Gros plan sur une bastide française au Sahara occidental

   

Madame Françoise Dominique Bastide. D. R.

par Mohsen Abdelmoumen

Selon le dictionnaire TLFI (Trésor de la langue française informatisé), le mot bastide désigne une petite maison de plaisance à la campagne, souvent à l’usage des citadins. Examinons d’un peu plus près cette bastide. Madame Françoise Dominique Bastide est une sociologue française née à Rabat au Maroc en 1951, elle a été maire adjointe à la mairie de Cannes de 1989 à 1993, et est actuellement propriétaire de la maison d’hôtes Dar Tawarta, à Dakhla, dans la péninsule du même nom sur la côte atlantique du Sahara Occidental. Issue d’une famille de colons français établis au Maroc depuis trois générations et épouse d’un médecin marocain aujourd’hui décédé, Mme Bastide revendique son engagement patriotique pour le Maroc.

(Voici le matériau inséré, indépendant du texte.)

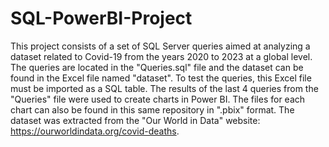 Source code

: # SQL-PowerBI-Project
This project consists of a set of SQL Server queries aimed at analyzing a dataset related to Covid-19 from the years 2020 to 2023 at a global level. The queries are located in the "Queries.sql" file and the dataset can be found in the Excel file named "dataset". To test the queries, this Excel file must be imported as a SQL table. The results of the last 4 queries from the "Queries" file were used to create charts in Power BI. The files for each chart can also be found in this same repository in ".pbix" format. The dataset was extracted from the "Our World in Data" website: https://ourworldindata.org/covid-deaths.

Plus royaliste que le roi, cette Franco-marocaine voue une véritable dévotion à Hassan II et à Mohammed VI, comme le démontrent ses déclarations enflammées sur les réseaux sociaux, du type, par exemple, devant la photo du roi bambocheur actuel qui, rappelons-le, est un grand amateur de la gaudriole, surtout avec son boxeur préféré Abu Bakr Azaitar : «S’il savait comme on l’aime.» Oui, bon, chacun fait son lit comme il se couche, dit l’adage, et nous ne nous pencherions pas sur son cas si cette Franco-marocaine ne fourrait pas son nez dans les affaires algériennes.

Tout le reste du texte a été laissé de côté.